## Exercise details
Your output is one number, the count of lines in the listing below that hold the word "View".

## Given records
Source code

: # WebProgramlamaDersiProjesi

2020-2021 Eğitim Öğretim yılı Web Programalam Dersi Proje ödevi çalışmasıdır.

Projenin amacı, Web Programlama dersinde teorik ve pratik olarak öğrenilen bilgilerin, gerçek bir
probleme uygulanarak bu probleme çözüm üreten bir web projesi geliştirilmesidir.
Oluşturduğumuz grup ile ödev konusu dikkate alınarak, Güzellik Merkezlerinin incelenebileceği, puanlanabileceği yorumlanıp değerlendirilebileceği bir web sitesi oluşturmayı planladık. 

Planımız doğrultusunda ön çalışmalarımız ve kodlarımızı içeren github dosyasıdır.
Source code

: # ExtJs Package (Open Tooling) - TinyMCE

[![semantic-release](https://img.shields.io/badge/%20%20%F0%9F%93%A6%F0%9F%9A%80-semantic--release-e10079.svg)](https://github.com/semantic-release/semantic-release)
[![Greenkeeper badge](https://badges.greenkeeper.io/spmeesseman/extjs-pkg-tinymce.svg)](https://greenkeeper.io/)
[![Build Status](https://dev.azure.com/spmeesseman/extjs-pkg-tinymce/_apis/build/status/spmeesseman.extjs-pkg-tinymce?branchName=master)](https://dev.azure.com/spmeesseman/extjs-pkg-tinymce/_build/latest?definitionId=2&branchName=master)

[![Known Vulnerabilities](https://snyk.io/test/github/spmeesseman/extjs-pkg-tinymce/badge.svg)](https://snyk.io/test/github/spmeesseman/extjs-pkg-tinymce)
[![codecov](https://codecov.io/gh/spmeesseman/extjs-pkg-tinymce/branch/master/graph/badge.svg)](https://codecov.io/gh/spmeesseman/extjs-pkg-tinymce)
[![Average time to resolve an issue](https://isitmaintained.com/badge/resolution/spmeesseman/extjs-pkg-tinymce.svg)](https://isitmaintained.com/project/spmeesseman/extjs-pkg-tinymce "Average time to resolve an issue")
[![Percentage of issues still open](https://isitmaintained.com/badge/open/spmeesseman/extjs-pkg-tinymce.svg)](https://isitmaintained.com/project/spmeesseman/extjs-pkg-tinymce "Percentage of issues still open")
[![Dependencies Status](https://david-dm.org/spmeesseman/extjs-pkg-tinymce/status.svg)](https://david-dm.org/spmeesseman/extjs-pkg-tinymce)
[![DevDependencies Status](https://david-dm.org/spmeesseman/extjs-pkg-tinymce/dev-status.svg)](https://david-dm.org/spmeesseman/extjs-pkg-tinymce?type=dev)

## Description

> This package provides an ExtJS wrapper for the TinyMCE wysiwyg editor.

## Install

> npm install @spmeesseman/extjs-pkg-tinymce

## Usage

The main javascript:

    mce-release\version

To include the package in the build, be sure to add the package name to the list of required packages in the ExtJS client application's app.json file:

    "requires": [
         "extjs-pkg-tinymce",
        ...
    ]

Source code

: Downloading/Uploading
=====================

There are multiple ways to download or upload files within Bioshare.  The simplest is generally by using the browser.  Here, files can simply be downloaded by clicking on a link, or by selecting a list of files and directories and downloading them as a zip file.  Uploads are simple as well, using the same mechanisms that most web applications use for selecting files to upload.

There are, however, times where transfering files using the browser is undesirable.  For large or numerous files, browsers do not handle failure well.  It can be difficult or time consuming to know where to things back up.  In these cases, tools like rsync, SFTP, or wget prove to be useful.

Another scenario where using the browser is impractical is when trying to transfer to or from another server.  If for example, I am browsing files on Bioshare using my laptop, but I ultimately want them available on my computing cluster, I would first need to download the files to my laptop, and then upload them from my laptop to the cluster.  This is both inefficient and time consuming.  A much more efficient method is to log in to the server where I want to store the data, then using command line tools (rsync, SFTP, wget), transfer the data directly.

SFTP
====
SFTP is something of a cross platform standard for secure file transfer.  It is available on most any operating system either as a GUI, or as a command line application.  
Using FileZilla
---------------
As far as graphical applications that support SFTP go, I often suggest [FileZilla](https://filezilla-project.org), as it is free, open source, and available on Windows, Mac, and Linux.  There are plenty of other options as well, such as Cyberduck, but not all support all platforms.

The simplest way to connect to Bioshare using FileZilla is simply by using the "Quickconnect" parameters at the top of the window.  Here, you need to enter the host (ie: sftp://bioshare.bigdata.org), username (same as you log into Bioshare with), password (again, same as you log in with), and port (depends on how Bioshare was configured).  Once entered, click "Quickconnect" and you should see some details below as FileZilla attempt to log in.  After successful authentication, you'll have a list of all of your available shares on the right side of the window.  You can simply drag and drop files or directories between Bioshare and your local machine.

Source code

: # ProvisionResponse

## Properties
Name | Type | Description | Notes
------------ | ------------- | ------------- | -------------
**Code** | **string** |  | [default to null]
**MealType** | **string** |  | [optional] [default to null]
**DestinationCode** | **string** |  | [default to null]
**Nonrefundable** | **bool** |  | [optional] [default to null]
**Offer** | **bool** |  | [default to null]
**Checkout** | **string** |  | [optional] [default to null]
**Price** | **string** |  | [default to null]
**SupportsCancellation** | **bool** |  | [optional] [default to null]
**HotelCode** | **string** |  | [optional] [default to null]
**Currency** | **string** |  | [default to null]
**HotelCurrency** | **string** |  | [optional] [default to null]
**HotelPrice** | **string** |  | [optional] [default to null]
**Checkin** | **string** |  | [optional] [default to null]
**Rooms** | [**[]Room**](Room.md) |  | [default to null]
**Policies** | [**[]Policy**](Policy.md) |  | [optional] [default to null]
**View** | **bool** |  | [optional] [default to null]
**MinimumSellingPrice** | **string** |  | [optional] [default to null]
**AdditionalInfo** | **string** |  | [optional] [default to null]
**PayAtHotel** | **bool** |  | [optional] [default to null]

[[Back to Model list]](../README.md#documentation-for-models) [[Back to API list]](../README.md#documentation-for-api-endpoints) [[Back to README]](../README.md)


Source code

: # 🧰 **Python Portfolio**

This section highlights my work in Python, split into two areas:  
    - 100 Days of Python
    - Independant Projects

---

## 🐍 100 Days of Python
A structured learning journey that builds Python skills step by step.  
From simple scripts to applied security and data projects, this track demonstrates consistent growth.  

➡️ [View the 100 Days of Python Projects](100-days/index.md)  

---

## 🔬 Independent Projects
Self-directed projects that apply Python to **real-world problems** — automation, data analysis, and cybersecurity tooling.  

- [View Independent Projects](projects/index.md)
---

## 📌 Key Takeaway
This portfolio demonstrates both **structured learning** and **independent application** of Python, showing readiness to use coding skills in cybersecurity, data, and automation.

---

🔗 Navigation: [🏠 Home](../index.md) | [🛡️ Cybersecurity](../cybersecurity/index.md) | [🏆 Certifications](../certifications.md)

==

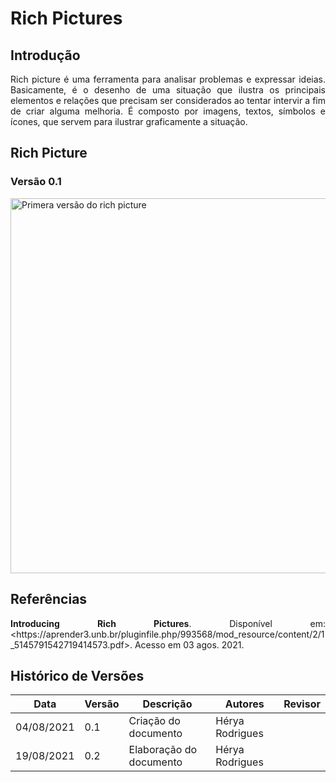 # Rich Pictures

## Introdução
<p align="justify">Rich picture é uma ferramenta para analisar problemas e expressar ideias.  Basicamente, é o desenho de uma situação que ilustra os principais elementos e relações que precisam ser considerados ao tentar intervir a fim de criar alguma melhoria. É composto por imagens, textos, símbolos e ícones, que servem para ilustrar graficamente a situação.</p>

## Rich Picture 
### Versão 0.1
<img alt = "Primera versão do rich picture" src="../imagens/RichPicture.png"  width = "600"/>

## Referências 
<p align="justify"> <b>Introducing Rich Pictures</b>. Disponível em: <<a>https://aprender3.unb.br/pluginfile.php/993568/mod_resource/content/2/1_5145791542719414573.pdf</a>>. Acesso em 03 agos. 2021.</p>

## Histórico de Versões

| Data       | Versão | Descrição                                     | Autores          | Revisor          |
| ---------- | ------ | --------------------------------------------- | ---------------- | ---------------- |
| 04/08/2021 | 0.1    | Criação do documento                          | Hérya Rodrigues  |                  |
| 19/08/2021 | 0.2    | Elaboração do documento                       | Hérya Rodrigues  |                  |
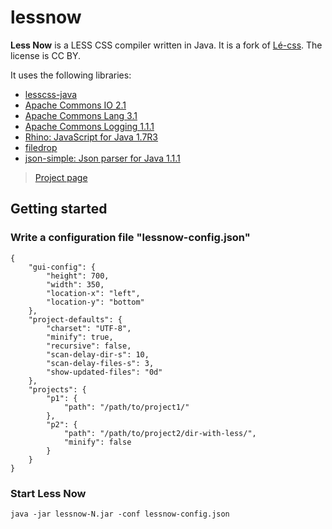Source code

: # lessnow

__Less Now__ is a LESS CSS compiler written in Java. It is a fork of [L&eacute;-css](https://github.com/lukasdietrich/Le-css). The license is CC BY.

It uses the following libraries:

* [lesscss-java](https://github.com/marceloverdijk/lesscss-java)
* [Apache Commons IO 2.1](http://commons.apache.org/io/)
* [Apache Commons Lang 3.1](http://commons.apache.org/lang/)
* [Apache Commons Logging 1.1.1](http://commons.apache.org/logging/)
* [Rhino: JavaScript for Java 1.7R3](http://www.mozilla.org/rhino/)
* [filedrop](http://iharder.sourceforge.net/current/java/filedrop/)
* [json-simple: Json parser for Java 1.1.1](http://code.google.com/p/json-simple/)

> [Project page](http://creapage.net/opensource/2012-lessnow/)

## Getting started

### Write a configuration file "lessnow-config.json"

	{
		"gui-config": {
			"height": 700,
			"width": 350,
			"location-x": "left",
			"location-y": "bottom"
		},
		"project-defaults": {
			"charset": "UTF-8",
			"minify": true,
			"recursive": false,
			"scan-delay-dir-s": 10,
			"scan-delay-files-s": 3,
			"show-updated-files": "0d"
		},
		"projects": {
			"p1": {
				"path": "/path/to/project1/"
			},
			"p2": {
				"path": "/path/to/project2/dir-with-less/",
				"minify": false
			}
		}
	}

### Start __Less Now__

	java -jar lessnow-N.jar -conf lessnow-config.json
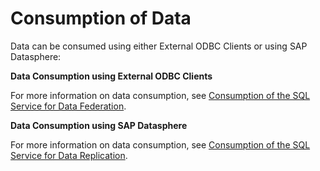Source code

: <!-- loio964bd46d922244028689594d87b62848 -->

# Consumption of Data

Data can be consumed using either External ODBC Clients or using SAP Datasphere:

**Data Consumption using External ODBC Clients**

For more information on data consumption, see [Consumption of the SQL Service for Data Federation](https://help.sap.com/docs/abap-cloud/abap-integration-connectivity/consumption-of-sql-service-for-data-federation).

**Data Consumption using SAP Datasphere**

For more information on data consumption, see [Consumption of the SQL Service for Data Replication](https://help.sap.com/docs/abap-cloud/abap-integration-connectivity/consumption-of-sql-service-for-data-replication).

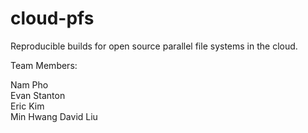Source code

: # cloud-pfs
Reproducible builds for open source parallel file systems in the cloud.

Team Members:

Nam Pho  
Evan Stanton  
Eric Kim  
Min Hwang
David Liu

## Answer to this exercise
3